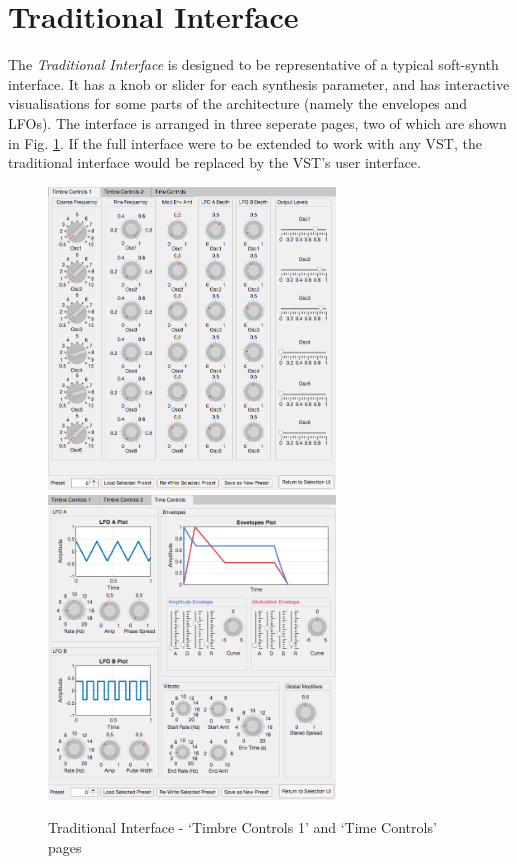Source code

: \documentclass[11pt, oneside]{report}   	%
\begin{document}
\section{Traditional Interface}
The \emph{Traditional Interface} is designed to be representative of a typical soft-synth interface. It has a knob or slider for each synthesis parameter, and has interactive visualisations for some parts of the architecture (namely the envelopes and LFOs). The interface is arranged in three seperate pages, two of which are shown in Fig. \ref{fig:TraditionalInterface}. 
If the full interface were to be extended to work with any VST, the traditional interface would be replaced by the VST's user interface. 
\begin{figure}[h!] 
	\vspace{-5pt}
	\centering
	\hspace*{-0.2cm}
\includegraphics[width = 3in]{TraditionalUI1.png}
\hspace*{0.2cm}
	\includegraphics[width = 3in]{TraditionalUI3.png}
	\caption{Traditional Interface - `Timbre Controls 1' and `Time Controls' pages}
	\label{fig:TraditionalInterface}
	\vspace{-20pt}
\end{figure}
\end{document}
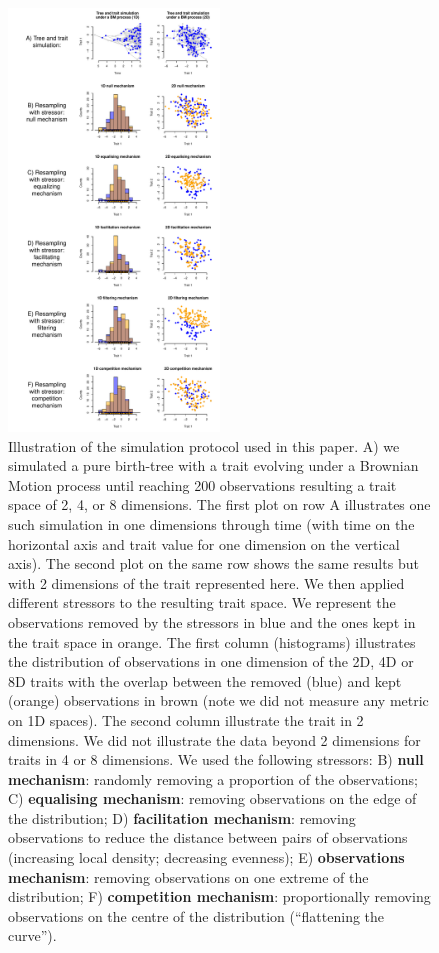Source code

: \documentclass[12pt,letterpaper]{article}
\begin{document}
\begin{figure}[!htbp]
\centering
   \includegraphics[width=0.5\textwidth]{Figures/simulation_protocol.pdf}
\caption{\scriptsize{Illustration of the simulation protocol used in this paper.
A) we simulated a pure birth-tree with a trait evolving under a Brownian Motion process until reaching 200 observations resulting a trait space of 2, 4, or 8 dimensions.
The first plot on row A illustrates one such simulation in one dimensions through time (with time on the horizontal axis and trait value for one dimension on the vertical axis).
The second plot on the same row shows the same results but with 2 dimensions of the trait represented here.
We then applied different stressors to the resulting trait space.
We represent the observations removed by the stressors in blue and the ones kept in the trait space in orange.
The first column (histograms) illustrates the distribution of observations in one dimension of the 2D, 4D or 8D traits with the overlap between the removed (blue) and kept (orange) observations in brown (note we did not measure any metric on 1D spaces).
The second column illustrate the trait in 2 dimensions.
We did not illustrate the data beyond 2 dimensions for traits in 4 or 8 dimensions.
We used the following stressors:
B) \textbf{null mechanism}: randomly removing a proportion of the observations;
C) \textbf{equalising mechanism}: removing observations on the edge of the distribution;
D) \textbf{facilitation mechanism}: removing observations to reduce the distance between pairs of observations (increasing local density; decreasing evenness);
E) \textbf{observations mechanism}: removing observations on one extreme of the distribution;
F) \textbf{competition mechanism}: proportionally removing observations on the centre of the distribution (``flattening the curve'').}}
\label{Fig:simulations}
\end{figure}
\bigskip
\end{document}
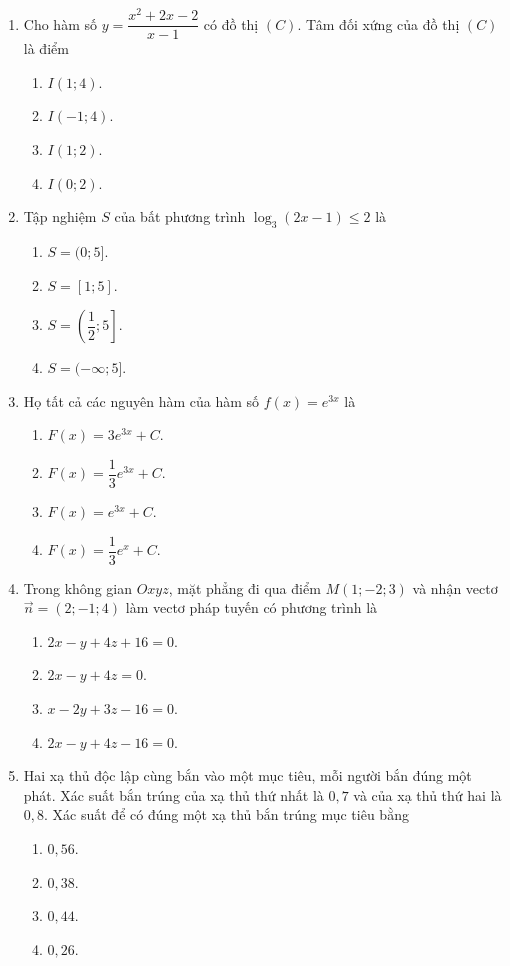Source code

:\documentclass[12pt,a4paper]{article}
\begin{document}
\begin{enumerate}[label=\textbf{Câu \arabic*:}, leftmargin=*]

\item Cho hàm số $y = \dfrac{x^2 + 2x - 2}{x - 1}$ có đồ thị $(C)$. Tâm đối xứng của đồ thị $(C)$ là điểm
\begin{enumerate}[label=\Alph*.]
    \item $I(1; 4)$.
    \item $I(-1; 4)$.
    \item $I(1; 2)$.
    \item $I(0; 2)$.
\end{enumerate}

\item Tập nghiệm $S$ của bất phương trình $\log_3(2x - 1) \le 2$ là
\begin{enumerate}[label=\Alph*.]
    \item $S = (0; 5]$.
    \item $S = [1; 5]$.
    \item $S = \left(\dfrac{1}{2}; 5\right]$.
    \item $S = (-\infty; 5]$.
\end{enumerate}

\item Họ tất cả các nguyên hàm của hàm số $f(x) = e^{3x}$ là
\begin{enumerate}[label=\Alph*.]
    \item $F(x) = 3e^{3x} + C$.
    \item $F(x) = \dfrac{1}{3}e^{3x} + C$.
    \item $F(x) = e^{3x} + C$.
    \item $F(x) = \dfrac{1}{3}e^x + C$.
\end{enumerate}

\item Trong không gian $Oxyz$, mặt phẳng đi qua điểm $M(1; -2; 3)$ và nhận vectơ $\vec{n} = (2; -1; 4)$ làm vectơ pháp tuyến có phương trình là
\begin{enumerate}[label=\Alph*.]
    \item $2x - y + 4z + 16 = 0$.
    \item $2x - y + 4z = 0$.
    \item $x - 2y + 3z - 16 = 0$.
    \item $2x - y + 4z - 16 = 0$.
\end{enumerate}

\item Hai xạ thủ độc lập cùng bắn vào một mục tiêu, mỗi người bắn đúng một phát. Xác suất bắn trúng của xạ thủ thứ nhất là $0{,}7$ và của xạ thủ thứ hai là $0{,}8$. Xác suất để có đúng một xạ thủ bắn trúng mục tiêu bằng
\begin{enumerate}[label=\Alph*.]
    \item $0{,}56$.
    \item $0{,}38$.
    \item $0{,}44$.
    \item $0{,}26$.
\end{enumerate}


\end{enumerate}
\end{document}
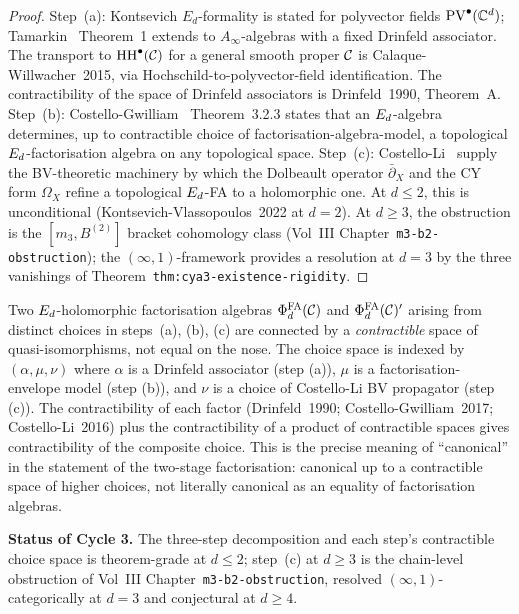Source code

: \begin{proof}
Step~\textup{(a)}: Kontsevich $E_d$-formality is stated for polyvector
fields $\mathrm{PV}^\bullet(\CC^d)$; Tamarkin~\cite{Tamarkin2007}
Theorem~1 extends to $A_\infty$-algebras with a fixed
Drinfeld associator. The transport to $\Hoch^\bullet(\cC)$ for a
general smooth proper $\cC$ is Calaque-Willwacher~2015, via
Hochschild-to-polyvector-field identification. The contractibility of
the space of Drinfeld associators is Drinfeld~1990, Theorem~A.
Step~\textup{(b)}: Costello-Gwilliam~\cite{CostelloGwilliam2017}
Theorem~3.2.3 states that an $\Ed$-algebra determines, up to
contractible choice of factorisation-algebra-model, a topological
$\Ed$-factorisation algebra on any topological space. Step~\textup{(c)}:
Costello-Li~\cite{CostelloLi2016,CostelloLi2020} supply the BV-theoretic
machinery by which the Dolbeault operator $\bar\partial_X$ and the CY
form $\Omega_X$ refine a topological $\Ed$-FA to a holomorphic one. At
$d \le 2$, this is unconditional (Kontsevich-Vlassopoulos~2022 at
$d = 2$). At $d \ge 3$, the obstruction is the $[m_3, B^{(2)}]$
bracket cohomology class (Vol~III Chapter~\texttt{m3-b2-obstruction});
the $(\infty,1)$-framework provides a resolution at $d = 3$ by the
three vanishings of Theorem~\texttt{thm:cya3-existence-rigidity}.
\end{proof}

\begin{remark}
\label{wn:rem:agent5-canonical-up-to-contractible}
Two $\Ed$-holomorphic factorisation algebras $\PhiFA_d(\cC)$ and
$\PhiFA_d(\cC)'$ arising from distinct choices in steps~(a), (b), (c)
are connected by a \emph{contractible} space of quasi-isomorphisms,
not equal on the nose. The choice space is indexed by $(\alpha, \mu, \nu)$
where $\alpha$ is a Drinfeld associator (step (a)), $\mu$ is a
factorisation-envelope model (step (b)), and $\nu$ is a choice of
Costello-Li BV propagator (step (c)). The contractibility of each
factor (Drinfeld~1990; Costello-Gwilliam~2017; Costello-Li~2016) plus
the contractibility of a product of contractible spaces gives
contractibility of the composite choice. This is the precise meaning
of ``canonical'' in the statement of the two-stage factorisation:
canonical up to a contractible space of higher choices, not literally
canonical as an equality of factorisation algebras.
\end{remark}

\medskip
\noindent\textbf{Status of Cycle 3.} The three-step decomposition and
each step's contractible choice space is theorem-grade at $d \le 2$;
step~(c) at $d \ge 3$ is the chain-level obstruction of Vol~III
Chapter~\texttt{m3-b2-obstruction}, resolved $(\infty,1)$-categorically
at $d = 3$ and conjectural at $d \ge 4$.

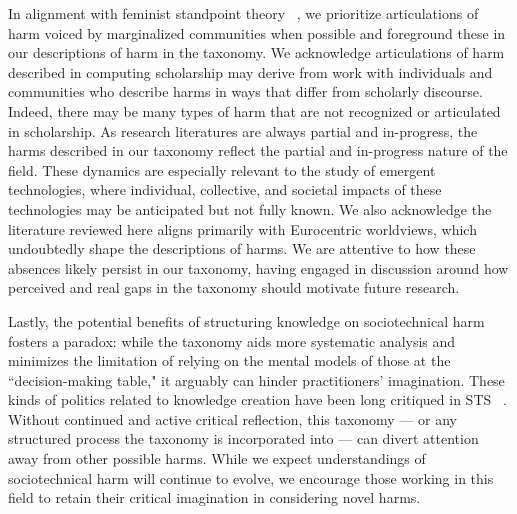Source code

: In alignment with feminist standpoint theory ~\cite{harding1991whose, harding1986science}, we prioritize articulations of harm voiced by marginalized communities when possible and foreground these in our descriptions of harm in the taxonomy. We acknowledge articulations of harm described in computing scholarship may derive from work with individuals and communities who describe harms in ways that differ from scholarly discourse. Indeed, there may be many types of harm that are not recognized or articulated in scholarship. As research literatures are always partial and in-progress, the harms described in our taxonomy reflect the partial and in-progress nature of the field. These dynamics are especially relevant to the study of emergent technologies, where individual, collective, and societal impacts of these technologies may be anticipated but not fully known. We also acknowledge the literature reviewed here aligns primarily with Eurocentric worldviews, which undoubtedly shape the descriptions of harms. We are attentive to how these absences likely persist in our taxonomy, having engaged in discussion around how perceived and real gaps in the taxonomy should motivate future research. 

Lastly, the potential benefits of structuring knowledge on sociotechnical harm fosters a paradox: while the taxonomy aids more systematic analysis and minimizes the limitation of relying on the mental models of those at the ``decision-making table," it arguably can hinder practitioners' imagination. These kinds of politics related to knowledge creation have been long critiqued in STS ~\cite{HarawaySituated1988, harding1986science, cetina1999epistemic, fuller1993helen}. Without continued and active critical reflection, this taxonomy — or any structured process the taxonomy is incorporated into — can divert attention away from other possible harms. While we expect understandings of sociotechnical harm will continue to evolve, we encourage those working in this field to retain their critical imagination in considering novel harms. 


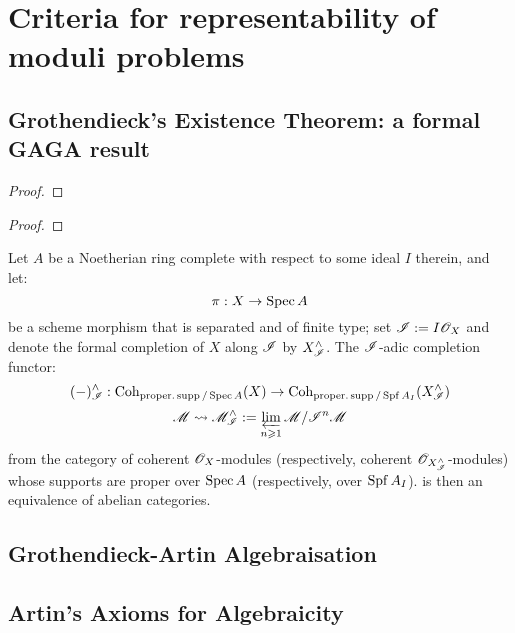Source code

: \section{Criteria for representability of moduli problems}
    \subsection{Grothendieck's Existence Theorem: a formal GAGA result}
        \begin{lemma}
            
        \end{lemma}
            \begin{proof}
                
            \end{proof}
        \begin{lemma}
            
        \end{lemma}
            \begin{proof}
                
            \end{proof}
        \begin{remark}
            
        \end{remark}
        \begin{theorem}
            Let $A$ be a Noetherian ring complete with respect to some ideal $I$ therein, and let:
                $$\pi: X \to \operatorname{Spec} A$$
            be a scheme morphism that is separated and of finite type; set $\mathscr{I} := I \mathscr{O}_X$ and denote the formal completion of $X$ along $\mathscr{I}$ by $X^{\wedge}_{\mathscr{I}}$. The $\mathscr{I}$-adic completion functor:
                $$(-)^{\wedge}_{\mathscr{I}}: \mathrm{Coh}_{\mathrm{proper}.\operatorname{supp}/\operatorname{Spec} A}(X) \to \mathrm{Coh}_{\mathrm{proper}.\operatorname{supp}/\operatorname{Spf} A_I}(X^{\wedge}_{\mathscr{I}})$$
                $$\mathscr{M} \leadsto \mathscr{M}^{\wedge}_{\mathscr{I}} := \varprojlim_{n \geqslant 1} \mathscr{M}/\mathscr{I}^n\mathscr{M}$$
            from the category of coherent $\mathscr{O}_X$-modules (respectively, coherent $\mathscr{O}_{X^{\wedge}_{\mathscr{I}}}$-modules) whose supports are proper over $\operatorname{Spec} A$ (respectively, over $\operatorname{Spf} A_I$). is then an equivalence of abelian categories.
        \end{theorem}

    \subsection{Grothendieck-Artin Algebraisation}

    \subsection{Artin's Axioms for Algebraicity}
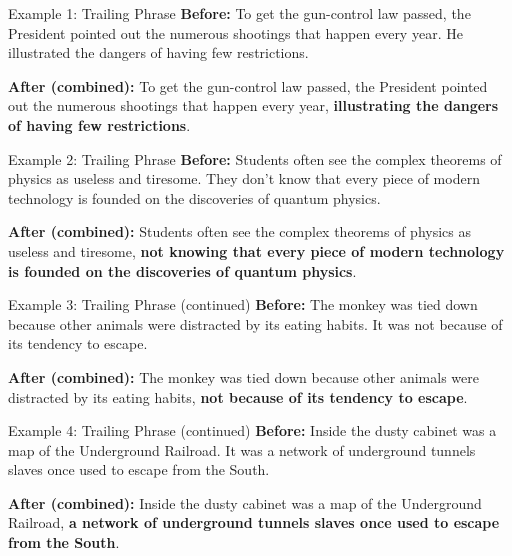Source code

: \documentclass[aspectratio=169,11pt]{beamer}
\begin{document}
\begin{frame}{Example 1: Trailing Phrase}
\small
\textbf{Before:}  
To get the gun-control law passed, the President pointed out the numerous shootings that happen every year.  
He illustrated the dangers of having few restrictions.  

\vspace{0.5em}
\textbf{After (combined):}  
To get the gun-control law passed, the President pointed out the numerous shootings that happen every year, \textbf{illustrating the dangers of having few restrictions}.
\end{frame}

\begin{frame}{Example 2: Trailing Phrase}
\small
\textbf{Before:}  
Students often see the complex theorems of physics as useless and tiresome.  
They don’t know that every piece of modern technology is founded on the discoveries of quantum physics.  

\vspace{0.5em}
\textbf{After (combined):}  
Students often see the complex theorems of physics as useless and tiresome, \textbf{not knowing that every piece of modern technology is founded on the discoveries of quantum physics}.
\end{frame}

\begin{frame}{Example 3: Trailing Phrase (continued)}
\small
\textbf{Before:}  
The monkey was tied down because other animals were distracted by its eating habits.  
It was not because of its tendency to escape.  

\vspace{0.5em}
\textbf{After (combined):}  
The monkey was tied down because other animals were distracted by its eating habits, \textbf{not because of its tendency to escape}.
\end{frame}

\begin{frame}{Example 4: Trailing Phrase (continued)}
\small
\textbf{Before:}  
Inside the dusty cabinet was a map of the Underground Railroad.  
It was a network of underground tunnels slaves once used to escape from the South.  

\vspace{0.5em}
\textbf{After (combined):}  
Inside the dusty cabinet was a map of the Underground Railroad, \textbf{a network of underground tunnels slaves once used to escape from the South}.
\end{frame}
\end{document}
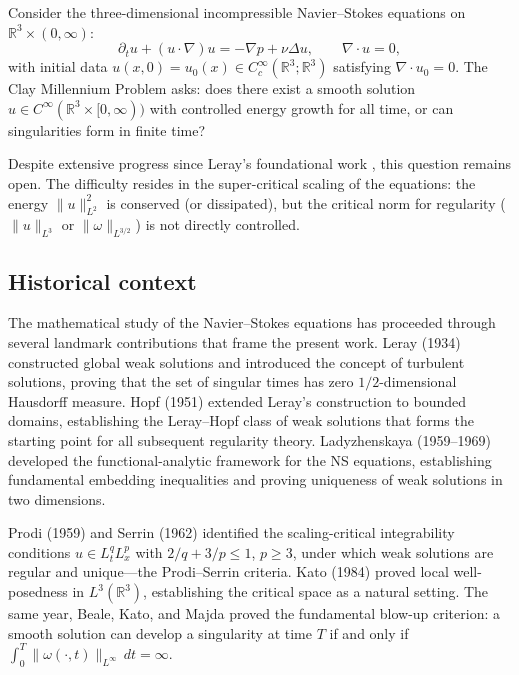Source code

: \documentclass[11pt]{article}
\theoremstyle{definition}
\theoremstyle{remark}
\newcommand{\R}{\mathbb{R}}
\begin{document}
Consider the three-dimensional incompressible Navier--Stokes equations on
$\R^3 \times (0,\infty)$:
\begin{equation}\label{eq:NS}
  \partial_t u + (u \cdot \nabla) u = -\nabla p + \nu \Delta u, \qquad
  \nabla \cdot u = 0,
\end{equation}
with initial data $u(x,0) = u_0(x) \in C_c^\infty(\R^3; \R^3)$ satisfying
$\nabla \cdot u_0 = 0$.  The Clay Millennium Problem asks: does there exist a
smooth solution $u \in C^\infty(\R^3 \times [0,\infty))$ with controlled energy
growth for all time, or can singularities form in finite time?

Despite extensive progress since Leray's foundational work \cite{Leray}, this
question remains open.  The difficulty resides in the super-critical scaling of the
equations: the energy $\|u\|_{L^2}^2$ is conserved (or dissipated), but the
critical norm for regularity ($\|u\|_{L^3}$ or $\|\omega\|_{L^{3/2}}$) is not
directly controlled.

\subsection{Historical context}

The mathematical study of the Navier--Stokes equations has proceeded through
several landmark contributions that frame the present work.  Leray \cite{Leray}
(1934) constructed global weak solutions and introduced the concept of turbulent
solutions, proving that the set of singular times has zero $1/2$-dimensional
Hausdorff measure.  Hopf \cite{Hopf} (1951) extended Leray's construction to
bounded domains, establishing the Leray--Hopf class of weak solutions that forms
the starting point for all subsequent regularity theory.  Ladyzhenskaya
\cite{Ladyzhenskaya} (1959--1969) developed the functional-analytic framework for
the NS equations, establishing fundamental embedding inequalities and proving
uniqueness of weak solutions in two dimensions.

Prodi \cite{ProdiSerrin} (1959) and Serrin \cite{Serrin} (1962) identified the
scaling-critical integrability conditions $u \in L^q_t L^p_x$ with
$2/q + 3/p \leq 1$, $p \geq 3$, under which weak solutions are regular and
unique---the Prodi--Serrin criteria.  Kato \cite{Kato} (1984) proved local
well-posedness in $L^3(\R^3)$, establishing the critical space as a natural
setting.  The same year, Beale, Kato, and Majda \cite{BKM} proved the
fundamental blow-up criterion: a smooth solution can develop a singularity at
time $T$ if and only if $\int_0^T \|\omega(\cdot,t)\|_{L^\infty}\, dt = \infty$.
\end{document}
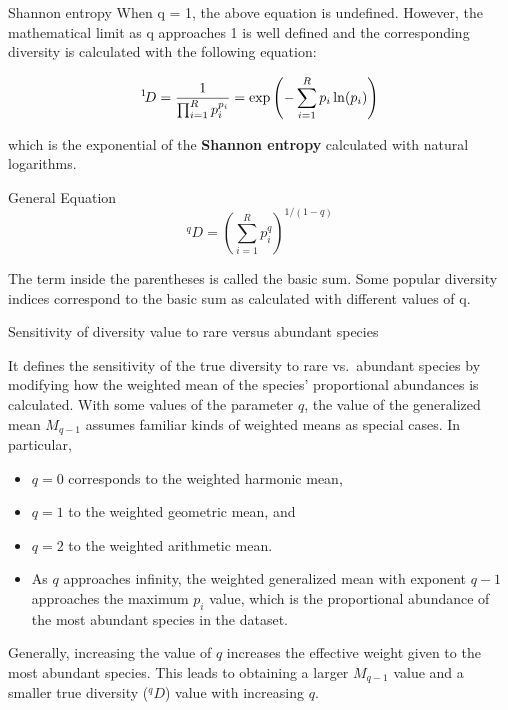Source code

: \documentclass[
  ignorenonframetext,
  aspectratio=169]{beamer}
\providecommand{\tightlist}{%
  \setlength{\itemsep}{0pt}\setlength{\parskip}{0pt}}
\begin{document}
\begin{frame}{Shannon entropy}
\protect\hypertarget{shannon-entropy}{}
When q = 1, the above equation is undefined. However, the mathematical
limit as q approaches 1 is well defined and the corresponding diversity
is calculated with the following equation:

\[
{}^{1}\!D={1 \over {\prod _{i=1}^{R}p_{i}^{p_{i}}}}=\exp \left(-\sum _{i=1}^{R}p_{i}\ln(p_{i})\right)
\]

which is the exponential of the \textbf{Shannon entropy} calculated with
natural logarithms.
\end{frame}

\begin{frame}{General Equation}
\protect\hypertarget{general-equation}{}
\[
{}^{q}\!D=\left({\sum _{i=1}^{R}p_{i}^{q}}\right)^{1/(1-q)}
\]

The term inside the parentheses is called the basic sum. Some popular
diversity indices correspond to the basic sum as calculated with
different values of q.
\end{frame}

\begin{frame}{Sensitivity of diversity value to rare versus abundant
species}
\protect\hypertarget{sensitivity-of-diversity-value-to-rare-versus-abundant-species}{}
\footnotesize

It defines the sensitivity of the true diversity to rare vs.~abundant
species by modifying how the weighted mean of the species' proportional
abundances is calculated. With some values of the parameter \(q\), the
value of the generalized mean \(M_{q-1}\) assumes familiar kinds of
weighted means as special cases. In particular,

\begin{itemize}
\tightlist
\item
  \(q = 0\) corresponds to the weighted harmonic mean,
\item
  \(q = 1\) to the weighted geometric mean, and
\item
  \(q = 2\) to the weighted arithmetic mean.
\item
  As \(q\) approaches infinity, the weighted generalized mean with
  exponent \(q-1\) approaches the maximum \(p_i\) value, which is the
  proportional abundance of the most abundant species in the dataset.
\end{itemize}

Generally, increasing the value of \(q\) increases the effective weight
given to the most abundant species. This leads to obtaining a larger
\(M_{q-1}\) value and a smaller true diversity (\({}^q D\)) value with
increasing \(q\).
\end{frame}
\end{document}
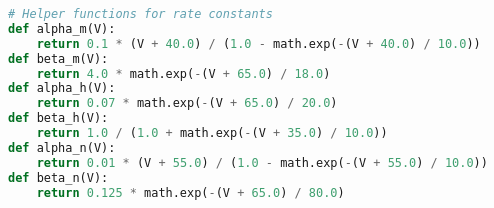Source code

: \begin{lstlisting}[language=Python, caption={Helper functions representing the $\alpha$ and $\beta$}, label={lst:hodgkin-huxleymodelHelper}]
# Helper functions for rate constants
def alpha_m(V):
	return 0.1 * (V + 40.0) / (1.0 - math.exp(-(V + 40.0) / 10.0))
def beta_m(V):
	return 4.0 * math.exp(-(V + 65.0) / 18.0)
def alpha_h(V):
	return 0.07 * math.exp(-(V + 65.0) / 20.0)
def beta_h(V):
	return 1.0 / (1.0 + math.exp(-(V + 35.0) / 10.0))
def alpha_n(V):
	return 0.01 * (V + 55.0) / (1.0 - math.exp(-(V + 55.0) / 10.0))
def beta_n(V):
	return 0.125 * math.exp(-(V + 65.0) / 80.0)
\end{lstlisting}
============
■ ACTIVITY ■
In the entries above, please find the line with "(1934) constructed global" and the line with "the starting point", then write out exactly those two lines and every line between them, and nothing more.

■ RESULT ■
(1934) constructed global weak solutions and introduced the concept of turbulent
solutions, proving that the set of singular times has zero $1/2$-dimensional
Hausdorff measure.  Hopf \cite{Hopf} (1951) extended Leray's construction to
bounded domains, establishing the Leray--Hopf class of weak solutions that forms
the starting point for all subsequent regularity theory.  Ladyzhenskaya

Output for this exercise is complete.